WORK ORDER: Make an exact copy of the records that follow, with each picture omitted.

DATASET EXCERPTS:
------------------------------
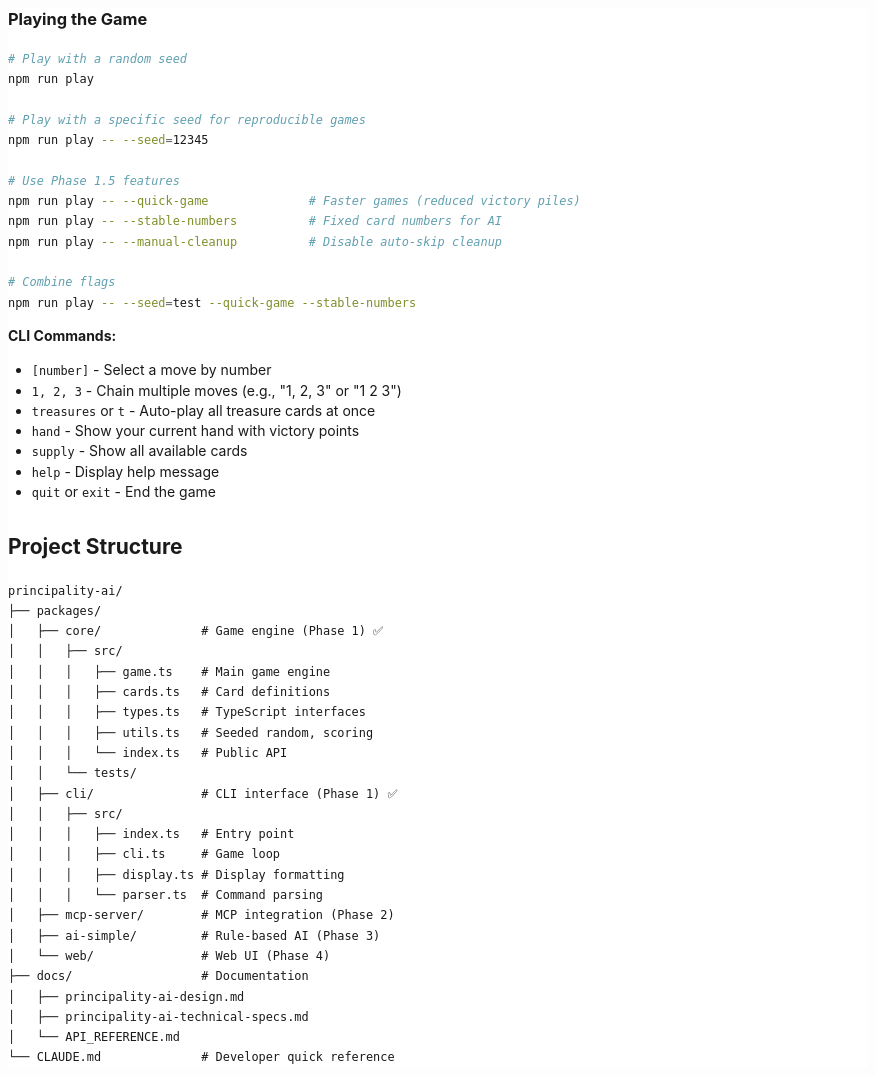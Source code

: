### Playing the Game

```bash
# Play with a random seed
npm run play

# Play with a specific seed for reproducible games
npm run play -- --seed=12345

# Use Phase 1.5 features
npm run play -- --quick-game              # Faster games (reduced victory piles)
npm run play -- --stable-numbers          # Fixed card numbers for AI
npm run play -- --manual-cleanup          # Disable auto-skip cleanup

# Combine flags
npm run play -- --seed=test --quick-game --stable-numbers
```

**CLI Commands:**
- `[number]` - Select a move by number
- `1, 2, 3` - Chain multiple moves (e.g., "1, 2, 3" or "1 2 3")
- `treasures` or `t` - Auto-play all treasure cards at once
- `hand` - Show your current hand with victory points
- `supply` - Show all available cards
- `help` - Display help message
- `quit` or `exit` - End the game

## Project Structure

```
principality-ai/
├── packages/
│   ├── core/              # Game engine (Phase 1) ✅
│   │   ├── src/
│   │   │   ├── game.ts    # Main game engine
│   │   │   ├── cards.ts   # Card definitions
│   │   │   ├── types.ts   # TypeScript interfaces
│   │   │   ├── utils.ts   # Seeded random, scoring
│   │   │   └── index.ts   # Public API
│   │   └── tests/
│   ├── cli/               # CLI interface (Phase 1) ✅
│   │   ├── src/
│   │   │   ├── index.ts   # Entry point
│   │   │   ├── cli.ts     # Game loop
│   │   │   ├── display.ts # Display formatting
│   │   │   └── parser.ts  # Command parsing
│   ├── mcp-server/        # MCP integration (Phase 2)
│   ├── ai-simple/         # Rule-based AI (Phase 3)
│   └── web/               # Web UI (Phase 4)
├── docs/                  # Documentation
│   ├── principality-ai-design.md
│   ├── principality-ai-technical-specs.md
│   └── API_REFERENCE.md
└── CLAUDE.md              # Developer quick reference
```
------------------------------
COMPLETED EXERCISE:
Source code

:### Playing the Game

```bash
# Play with a random seed
npm run play

# Play with a specific seed for reproducible games
npm run play -- --seed=12345

# Use Phase 1.5 features
npm run play -- --quick-game              # Faster games (reduced victory piles)
npm run play -- --stable-numbers          # Fixed card numbers for AI
npm run play -- --manual-cleanup          # Disable auto-skip cleanup

# Combine flags
npm run play -- --seed=test --quick-game --stable-numbers
```

**CLI Commands:**
- `[number]` - Select a move by number
- `1, 2, 3` - Chain multiple moves (e.g., "1, 2, 3" or "1 2 3")
- `treasures` or `t` - Auto-play all treasure cards at once
- `hand` - Show your current hand with victory points
- `supply` - Show all available cards
- `help` - Display help message
- `quit` or `exit` - End the game

## Project Structure

```
principality-ai/
├── packages/
│   ├── core/              # Game engine (Phase 1) ✅
│   │   ├── src/
│   │   │   ├── game.ts    # Main game engine
│   │   │   ├── cards.ts   # Card definitions
│   │   │   ├── types.ts   # TypeScript interfaces
│   │   │   ├── utils.ts   # Seeded random, scoring
│   │   │   └── index.ts   # Public API
│   │   └── tests/
│   ├── cli/               # CLI interface (Phase 1) ✅
│   │   ├── src/
│   │   │   ├── index.ts   # Entry point
│   │   │   ├── cli.ts     # Game loop
│   │   │   ├── display.ts # Display formatting
│   │   │   └── parser.ts  # Command parsing
│   ├── mcp-server/        # MCP integration (Phase 2)
│   ├── ai-simple/         # Rule-based AI (Phase 3)
│   └── web/               # Web UI (Phase 4)
├── docs/                  # Documentation
│   ├── principality-ai-design.md
│   ├── principality-ai-technical-specs.md
│   └── API_REFERENCE.md
└── CLAUDE.md              # Developer quick reference
```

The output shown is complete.